PublicShow sourcesgml.pl -- SGML, XML and HTML parser

This library allows you to parse SGML, XML and HTML data into a Prolog data structure. The library defines several families of predicates:

High-level predicates
Most users will only use load_html/3, load_xml/3 or load_sgml/3 to parse arbitrary input into a DOM structure. These predicates all call load_structure/3, which provides more options and may be used for processing non-standard documents.

The DOM structure can be used by library(xpath) to extract information from the document.

The low-level parser
The actual parser is written in C and consists of two parts: one for processing DTD (Document Type Definitions) and one for parsing data. The data can either be parsed to a Prolog (DOM) term or the parser can perform callbacks for the DOM events.
Utility predicates
Finally, this library provides prmitives for classifying characters and strings according to the XML specification such as xml_name/1 to verify whether an atom is a valid XML name (identifier). It also provides primitives to quote attributes and CDATA elements.
Source dtd(+Type, -DTD) is det
DTD is a DTD object created from the file dtd(Type). Loaded DTD objects are cached. Note that DTD objects may not be shared between threads. Therefore, dtd/2 maintains the pool of DTD objects using a thread_local predicate. DTD objects are destroyed if a thread terminates.
Errors
- existence_error(source_sink, dtd(Type))
Source load_dtd(+DTD, +DtdFile, +Options)
Load DtdFile into a DTD. Defined options are:
dialect(+Dialect)
Dialect to use (xml, xmlns, sgml)
encoding(+Encoding)
Encoding of DTD file
Arguments:
DTD- is a fresh DTD object, normally created using new_dtd/1.
Source load_structure(+Source, -ListOfContent, :Options) is det
Parse Source and return the resulting structure in ListOfContent. Source is handed to open_any/5, which allows for processing an extensible set of input sources.

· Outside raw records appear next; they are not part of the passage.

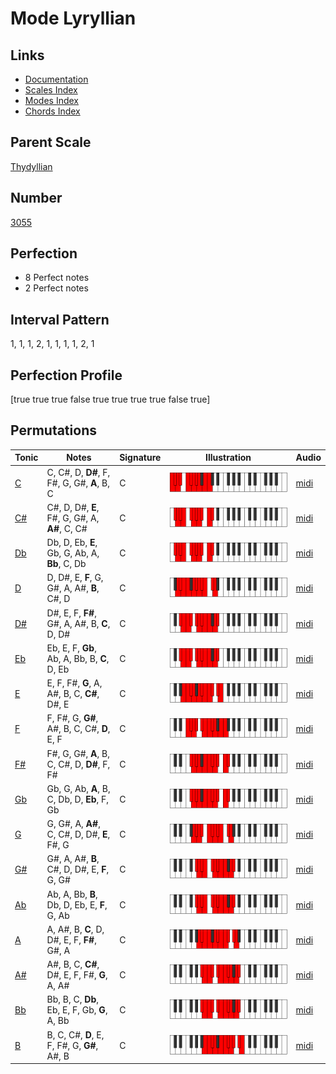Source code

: # Mode Lyryllian

## Links

- [Documentation](index.md)
- [Scales Index](Scales.md)
- [Modes Index](Modes.md)
- [Chords Index](Chords.md)

## Parent Scale

[Thydyllian](ScaleThydyllian.md)

## Number

[3055](https://ianring.com/musictheory/scales/3055)

## Perfection

- 8 Perfect notes
- 2 Perfect notes

## Interval Pattern

1, 1, 1, 2, 1, 1, 1, 1, 2, 1

## Perfection Profile

[true true true false true true true true false true]

## Permutations

| Tonic | Notes | Signature | Illustration | Audio |
|-------|-------|-----------|--------------|-------|
| [C](ModeCNaturalLyryllian.md) | C, C#, D, **D#**, F, F#, G, G#, **A**, B, C | C | ![CNaturalLyryllian](ModeCNaturalLyryllian.png) | [midi](https://github.com/edipermadi/music/blob/main/docs/ModeCNaturalLyryllian.mid?raw=true) |
| [C#](ModeCSharpLyryllian.md) | C#, D, D#, **E**, F#, G, G#, A, **A#**, C, C# | C | ![CSharpLyryllian](ModeCSharpLyryllian.png) | [midi](https://github.com/edipermadi/music/blob/main/docs/ModeCSharpLyryllian.mid?raw=true) |
| [Db](ModeDFlatLyryllian.md) | Db, D, Eb, **E**, Gb, G, Ab, A, **Bb**, C, Db | C | ![DFlatLyryllian](ModeDFlatLyryllian.png) | [midi](https://github.com/edipermadi/music/blob/main/docs/ModeDFlatLyryllian.mid?raw=true) |
| [D](ModeDNaturalLyryllian.md) | D, D#, E, **F**, G, G#, A, A#, **B**, C#, D | C | ![DNaturalLyryllian](ModeDNaturalLyryllian.png) | [midi](https://github.com/edipermadi/music/blob/main/docs/ModeDNaturalLyryllian.mid?raw=true) |
| [D#](ModeDSharpLyryllian.md) | D#, E, F, **F#**, G#, A, A#, B, **C**, D, D# | C | ![DSharpLyryllian](ModeDSharpLyryllian.png) | [midi](https://github.com/edipermadi/music/blob/main/docs/ModeDSharpLyryllian.mid?raw=true) |
| [Eb](ModeEFlatLyryllian.md) | Eb, E, F, **Gb**, Ab, A, Bb, B, **C**, D, Eb | C | ![EFlatLyryllian](ModeEFlatLyryllian.png) | [midi](https://github.com/edipermadi/music/blob/main/docs/ModeEFlatLyryllian.mid?raw=true) |
| [E](ModeENaturalLyryllian.md) | E, F, F#, **G**, A, A#, B, C, **C#**, D#, E | C | ![ENaturalLyryllian](ModeENaturalLyryllian.png) | [midi](https://github.com/edipermadi/music/blob/main/docs/ModeENaturalLyryllian.mid?raw=true) |
| [F](ModeFNaturalLyryllian.md) | F, F#, G, **G#**, A#, B, C, C#, **D**, E, F | C | ![FNaturalLyryllian](ModeFNaturalLyryllian.png) | [midi](https://github.com/edipermadi/music/blob/main/docs/ModeFNaturalLyryllian.mid?raw=true) |
| [F#](ModeFSharpLyryllian.md) | F#, G, G#, **A**, B, C, C#, D, **D#**, F, F# | C | ![FSharpLyryllian](ModeFSharpLyryllian.png) | [midi](https://github.com/edipermadi/music/blob/main/docs/ModeFSharpLyryllian.mid?raw=true) |
| [Gb](ModeGFlatLyryllian.md) | Gb, G, Ab, **A**, B, C, Db, D, **Eb**, F, Gb | C | ![GFlatLyryllian](ModeGFlatLyryllian.png) | [midi](https://github.com/edipermadi/music/blob/main/docs/ModeGFlatLyryllian.mid?raw=true) |
| [G](ModeGNaturalLyryllian.md) | G, G#, A, **A#**, C, C#, D, D#, **E**, F#, G | C | ![GNaturalLyryllian](ModeGNaturalLyryllian.png) | [midi](https://github.com/edipermadi/music/blob/main/docs/ModeGNaturalLyryllian.mid?raw=true) |
| [G#](ModeGSharpLyryllian.md) | G#, A, A#, **B**, C#, D, D#, E, **F**, G, G# | C | ![GSharpLyryllian](ModeGSharpLyryllian.png) | [midi](https://github.com/edipermadi/music/blob/main/docs/ModeGSharpLyryllian.mid?raw=true) |
| [Ab](ModeAFlatLyryllian.md) | Ab, A, Bb, **B**, Db, D, Eb, E, **F**, G, Ab | C | ![AFlatLyryllian](ModeAFlatLyryllian.png) | [midi](https://github.com/edipermadi/music/blob/main/docs/ModeAFlatLyryllian.mid?raw=true) |
| [A](ModeANaturalLyryllian.md) | A, A#, B, **C**, D, D#, E, F, **F#**, G#, A | C | ![ANaturalLyryllian](ModeANaturalLyryllian.png) | [midi](https://github.com/edipermadi/music/blob/main/docs/ModeANaturalLyryllian.mid?raw=true) |
| [A#](ModeASharpLyryllian.md) | A#, B, C, **C#**, D#, E, F, F#, **G**, A, A# | C | ![ASharpLyryllian](ModeASharpLyryllian.png) | [midi](https://github.com/edipermadi/music/blob/main/docs/ModeASharpLyryllian.mid?raw=true) |
| [Bb](ModeBFlatLyryllian.md) | Bb, B, C, **Db**, Eb, E, F, Gb, **G**, A, Bb | C | ![BFlatLyryllian](ModeBFlatLyryllian.png) | [midi](https://github.com/edipermadi/music/blob/main/docs/ModeBFlatLyryllian.mid?raw=true) |
| [B](ModeBNaturalLyryllian.md) | B, C, C#, **D**, E, F, F#, G, **G#**, A#, B | C | ![BNaturalLyryllian](ModeBNaturalLyryllian.png) | [midi](https://github.com/edipermadi/music/blob/main/docs/ModeBNaturalLyryllian.mid?raw=true) |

A proper XML document contains only a single toplevel element whose name matches the document type. Nevertheless, a list is returned for consistency with the representation of element content.

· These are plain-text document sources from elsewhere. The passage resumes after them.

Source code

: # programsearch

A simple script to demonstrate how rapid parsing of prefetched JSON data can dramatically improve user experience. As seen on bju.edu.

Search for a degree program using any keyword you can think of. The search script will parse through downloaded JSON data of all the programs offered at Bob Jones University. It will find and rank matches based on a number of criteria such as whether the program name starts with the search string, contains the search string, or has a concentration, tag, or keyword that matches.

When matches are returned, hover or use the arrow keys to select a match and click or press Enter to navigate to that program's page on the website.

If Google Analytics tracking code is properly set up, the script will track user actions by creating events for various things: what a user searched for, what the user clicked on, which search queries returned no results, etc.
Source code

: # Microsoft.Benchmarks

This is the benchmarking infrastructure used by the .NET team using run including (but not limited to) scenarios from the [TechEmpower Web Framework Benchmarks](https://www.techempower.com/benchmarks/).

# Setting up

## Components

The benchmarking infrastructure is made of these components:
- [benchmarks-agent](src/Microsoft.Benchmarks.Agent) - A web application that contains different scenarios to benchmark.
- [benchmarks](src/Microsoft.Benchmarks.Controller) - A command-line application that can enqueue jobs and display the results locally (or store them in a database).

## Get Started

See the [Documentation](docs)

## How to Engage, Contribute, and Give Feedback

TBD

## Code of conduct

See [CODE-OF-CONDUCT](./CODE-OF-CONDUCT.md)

The encoding(+Encoding) option is treated special for compatibility reasons:

  • If Encoding is one of iso-8859-1, us-ascii or utf-8, the stream is opened in binary mode and the option is passed to the SGML parser.
  • If Encoding is present, but not one of the above, the stream is opened in text mode using the given encoding.
  • Otherwise (no Encoding), the stream is opened in binary mode and doing the correct decoding is left to the parser.
Source load_sgml_file(+File, -DOM) is det
Load SGML from File and unify the resulting DOM structure with DOM.
deprecated
- New code should use load_sgml/3.
Source load_xml_file(+File, -DOM) is det
Load XML from File and unify the resulting DOM structure with DOM.
deprecated
- New code should use load_xml/3.
Source load_html_file(+File, -DOM) is det
Load HTML from File and unify the resulting DOM structure with DOM.
deprecated
- New code should use load_html/3.
Source load_html(+Input, -DOM, +Options) is det
Load HTML text from Input and unify the resulting DOM structure with DOM. Options are passed to load_structure/3, after adding the following default options:
dtd(DTD)
Pass the DTD for HTML as obtained using dtd(html, DTD).
dialect(Dialect)
Current dialect from the Prolog flag html_dialect
max_errors(-1)
syntax_errors(quiet)
Most HTML encountered in the wild contains errors. Even in the context of errors, the resulting DOM term is often a reasonable guess at the intend of the author.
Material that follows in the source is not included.